Von Kräutertees und Büchersucht
Der Chilene Roberto Bolaño führt in "Die wilden Detektive"
durch Mexico City
Zehn Städte von der Größe Hamburgs fänden leicht Platz
in Mexiko-Stadt, jenem Gebilde, das in den 50er Jahren des vorigen Jahrhunderts
noch ein Luftkurort in über 2300 Metern Höhe war und heute eine
gigantische Ansammlung von Häusern und Hütten ist mit etwa 20
Millionen Menschen und Massen von Müll, gefangen unter einer Glocke
von Smog, unaufhörlich durchkreuzt von zehntausenden VW-Käfer-Taxis,
ständig gefährdet durch Erdbeben ? und dabei unaufhaltsam wachsend.
Und nun kommt der Exil-Chilene Roberto Bolaño daher, der einige
Jahre in Mexico DC gelebt hat, und maßt sich an, dieses Unfassbare
in Worte zu fassen, mit Die wilden Detektive (Hanser,
656 Seiten, 29,90 Euro) einen Roman dieser Megapolis verfasst zu haben
wie einst Alfred Döblin mit dem Alexanderplatz für Berlin
oder John Dos Passos mit Manhattan Transfer für New York.

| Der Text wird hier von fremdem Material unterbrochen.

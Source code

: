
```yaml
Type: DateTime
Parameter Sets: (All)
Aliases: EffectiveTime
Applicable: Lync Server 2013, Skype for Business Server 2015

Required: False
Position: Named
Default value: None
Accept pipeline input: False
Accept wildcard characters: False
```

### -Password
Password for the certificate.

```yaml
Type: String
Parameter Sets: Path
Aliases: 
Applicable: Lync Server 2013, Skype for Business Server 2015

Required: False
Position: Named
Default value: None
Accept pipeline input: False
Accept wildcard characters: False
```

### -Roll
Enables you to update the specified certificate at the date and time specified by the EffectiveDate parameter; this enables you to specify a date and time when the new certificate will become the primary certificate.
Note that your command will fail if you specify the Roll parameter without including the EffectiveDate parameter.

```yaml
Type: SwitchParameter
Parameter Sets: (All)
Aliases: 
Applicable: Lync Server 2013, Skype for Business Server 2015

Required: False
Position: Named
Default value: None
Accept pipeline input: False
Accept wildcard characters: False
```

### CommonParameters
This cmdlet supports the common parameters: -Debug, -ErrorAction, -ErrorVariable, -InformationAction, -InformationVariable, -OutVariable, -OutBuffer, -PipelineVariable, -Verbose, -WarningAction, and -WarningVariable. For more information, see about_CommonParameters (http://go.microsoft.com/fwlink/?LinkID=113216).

Doch
wer Bolaños Bücher Die Naziliteratur in Amerika und
Stern in der Ferne (beide Verlag Antje Kunstmann) kennt, der ahnt,
dass dies für den 1953 in Santiago de Chile geborenen Autor, der heute
in der Nähe von Barcelona lebt, kein unerreichbares Vorhaben darstellt.
Es beginnt mit den Tagebuchaufzeichnungen des dichtenden Jünglings
Juan Garcia Madero. Schnell wird klar, dass für den 17-jährigen
Waisen im Winter 1975 die Erkundung der Poesie eine ebenso große
Rolle spielt wie die des weiblichen Geschlechts. Beides muss jedoch im
Geheimen geschehen, denn sein Onkel möchte, dass der Junge Jura studiert.

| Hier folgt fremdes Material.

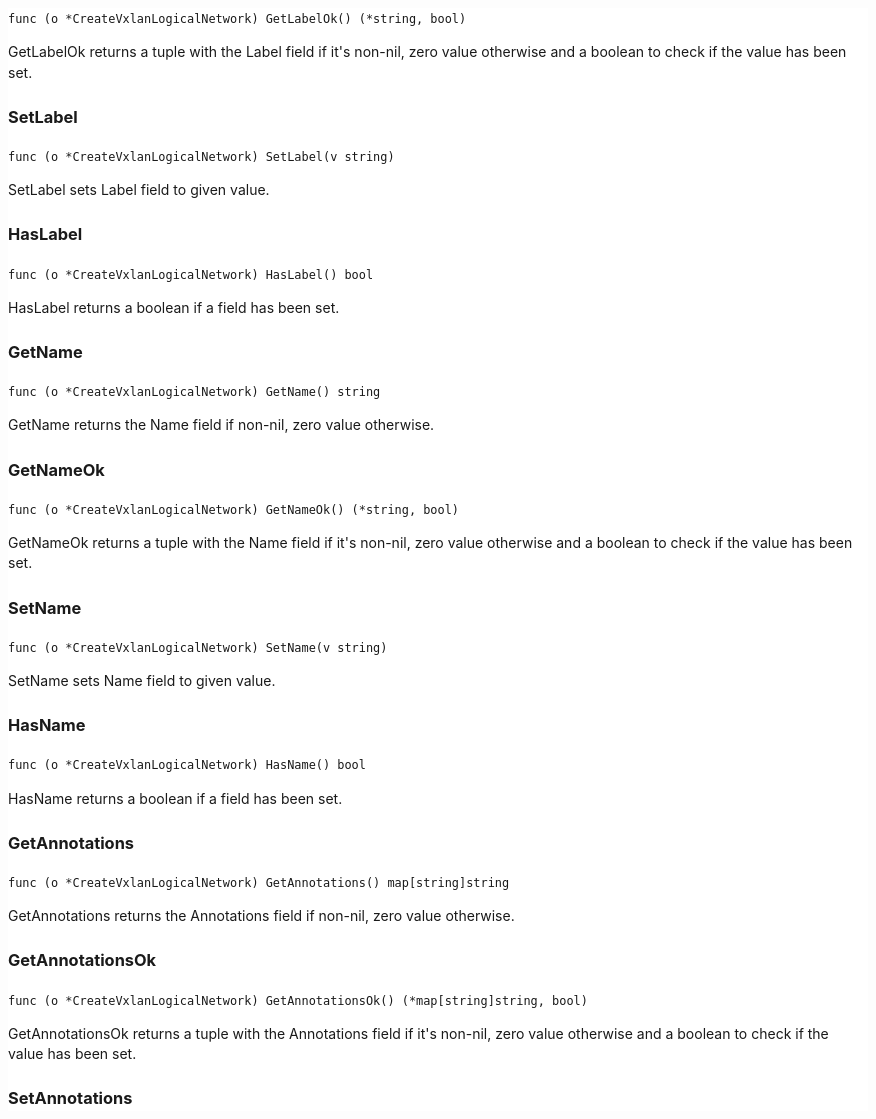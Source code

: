 `func (o *CreateVxlanLogicalNetwork) GetLabelOk() (*string, bool)`

GetLabelOk returns a tuple with the Label field if it's non-nil, zero value otherwise
and a boolean to check if the value has been set.

### SetLabel

`func (o *CreateVxlanLogicalNetwork) SetLabel(v string)`

SetLabel sets Label field to given value.

### HasLabel

`func (o *CreateVxlanLogicalNetwork) HasLabel() bool`

HasLabel returns a boolean if a field has been set.

### GetName

`func (o *CreateVxlanLogicalNetwork) GetName() string`

GetName returns the Name field if non-nil, zero value otherwise.

### GetNameOk

`func (o *CreateVxlanLogicalNetwork) GetNameOk() (*string, bool)`

GetNameOk returns a tuple with the Name field if it's non-nil, zero value otherwise
and a boolean to check if the value has been set.

### SetName

`func (o *CreateVxlanLogicalNetwork) SetName(v string)`

SetName sets Name field to given value.

### HasName

`func (o *CreateVxlanLogicalNetwork) HasName() bool`

HasName returns a boolean if a field has been set.

### GetAnnotations

`func (o *CreateVxlanLogicalNetwork) GetAnnotations() map[string]string`

GetAnnotations returns the Annotations field if non-nil, zero value otherwise.

### GetAnnotationsOk

`func (o *CreateVxlanLogicalNetwork) GetAnnotationsOk() (*map[string]string, bool)`

GetAnnotationsOk returns a tuple with the Annotations field if it's non-nil, zero value otherwise
and a boolean to check if the value has been set.

### SetAnnotations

Also macht Juan Garcia die Nacht zum Tag, diskutiert mit den Viszerealisten
Ulises Lima und Arturo Belano und vergnügt sich mit den Schwestern
Maria und Angélica Font sowie der Hure Lupe.
Nach 150 Tagebuchseiten übernehmen die „wilden Detektive“,
der Mexikaner Lima und der Chilene Belano, das Erzähl-Ruder und durchkreuzen
im knapp 500 Seiten starken Haupteil die Straßen Mexikos auf der
Suche nach Cesárea Tinajero, einer verschollenen Avantgarde-Dichterin
der 20er Jahre. Mit einem kurzen letzten Abschnitt, in dem noch einmal
Juan Garcia Madero mit poetologischen Rätseln zu Wort kommt, entlässt
Bolaño uns aus diesem „Abenteuerroman voller Sex, Drogen und Rock
’n’ Roll“, wie er sein Werk genannt hat.
Das alles ist mit Humor, viel Phantasie und großer literarischer
Raffinesse zusammengefügt und verdient es unbedingt, auch bei uns
gelesen zu werden. Es war eine kleine Sensation, als Bolaño vor
drei Jahren für diesen nicht gerade leicht zu lesenden Roman den Rómulo-Gallegos-Preis
bekam, die mit umgerechnet 56000 Euro höchstdotierte Auszeichnung
für spanischsprachige Literatur, die in den Jahren zuvor Mario Vargas
Llosa, Carlos Fuentes und Gabriel García Márquez erhalten
hatten.
Ein Interviewer hat aus Bolaño herausgekitzelt, dass er neben
der Streitlust ? Opfer seiner verächtlichen Bemerkungen sind vorzugsweise
seine chilenischen Kollegen ? nur ein einziges Laster hat: den Tabak. Ansonsten:
nur Kräutertees und Wasser, kein Alkohol oder Kaffee. Aber es gibt
doch eine Droge, ohne die Bolaño nicht leben kann. Und das ist,
wie bei dem von ihm verehrten Jorge Louis Borges, die Literatur. Und wenn
er dort einmal keine Anregung findet, dann füllt er kurzerhand einen
Leihzettel für seine blibliothèque imaginaire aus, für
die Bücherhalle in seinem Kopf. Allein für Die wilden Detektive
müsste der Bibliothekarin davon ein ganzer Stapel vorliegen.